** Opening Records for this task block **

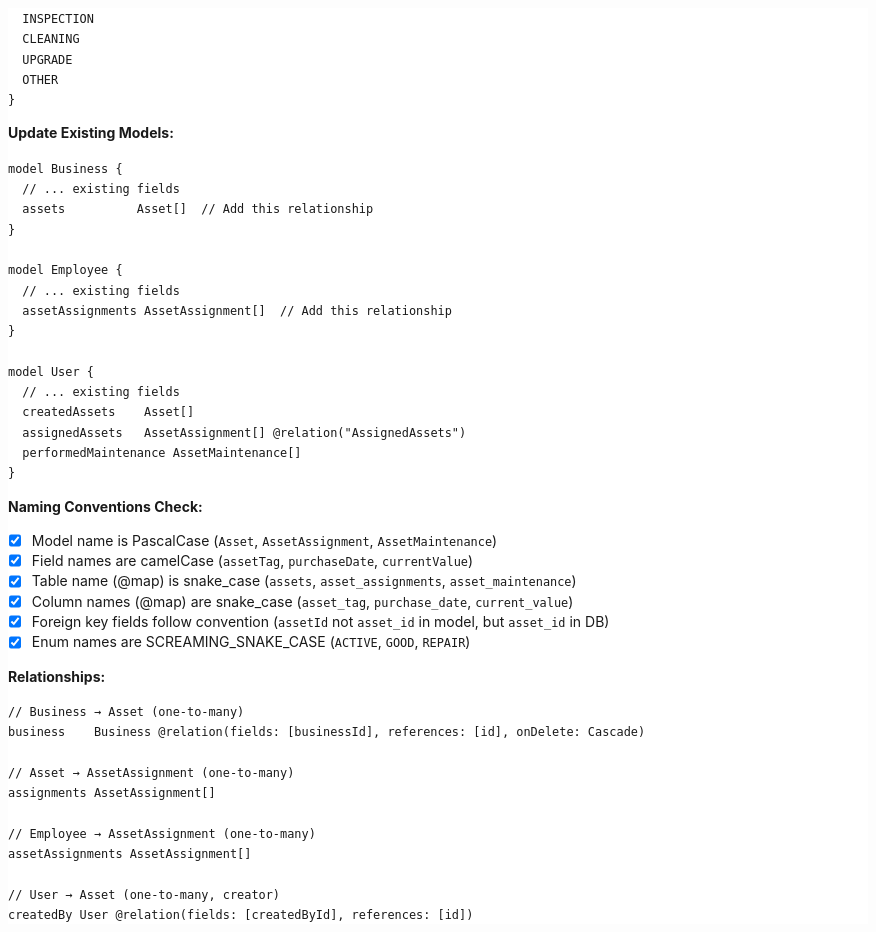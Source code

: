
 ```prisma
  INSPECTION
  CLEANING
  UPGRADE
  OTHER
}
```

**Update Existing Models:**

```prisma
model Business {
  // ... existing fields
  assets          Asset[]  // Add this relationship
}

model Employee {
  // ... existing fields
  assetAssignments AssetAssignment[]  // Add this relationship
}

model User {
  // ... existing fields
  createdAssets    Asset[]
  assignedAssets   AssetAssignment[] @relation("AssignedAssets")
  performedMaintenance AssetMaintenance[]
}
```

**Naming Conventions Check:**

- [x] Model name is PascalCase (`Asset`, `AssetAssignment`, `AssetMaintenance`)
- [x] Field names are camelCase (`assetTag`, `purchaseDate`, `currentValue`)
- [x] Table name (@map) is snake_case (`assets`, `asset_assignments`, `asset_maintenance`)
- [x] Column names (@map) are snake_case (`asset_tag`, `purchase_date`, `current_value`)
- [x] Foreign key fields follow convention (`assetId` not `asset_id` in model, but `asset_id` in DB)
- [x] Enum names are SCREAMING_SNAKE_CASE (`ACTIVE`, `GOOD`, `REPAIR`)

**Relationships:**

```prisma
// Business → Asset (one-to-many)
business    Business @relation(fields: [businessId], references: [id], onDelete: Cascade)

// Asset → AssetAssignment (one-to-many)
assignments AssetAssignment[]

// Employee → AssetAssignment (one-to-many)
assetAssignments AssetAssignment[]

// User → Asset (one-to-many, creator)
createdBy User @relation(fields: [createdById], references: [id])
```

** Closing Records for this task block **

* **About this exercise**
Restate exactly each line of the data from the one bearing "- [x] Column" to the end, and add nothing.

* **Task answer**
- [x] Column names (@map) are snake_case (`asset_tag`, `purchase_date`, `current_value`)
- [x] Foreign key fields follow convention (`assetId` not `asset_id` in model, but `asset_id` in DB)
- [x] Enum names are SCREAMING_SNAKE_CASE (`ACTIVE`, `GOOD`, `REPAIR`)

**Relationships:**

```prisma
// Business → Asset (one-to-many)
business    Business @relation(fields: [businessId], references: [id], onDelete: Cascade)

// Asset → AssetAssignment (one-to-many)
assignments AssetAssignment[]

// Employee → AssetAssignment (one-to-many)
assetAssignments AssetAssignment[]

// User → Asset (one-to-many, creator)
createdBy User @relation(fields: [createdById], references: [id])
```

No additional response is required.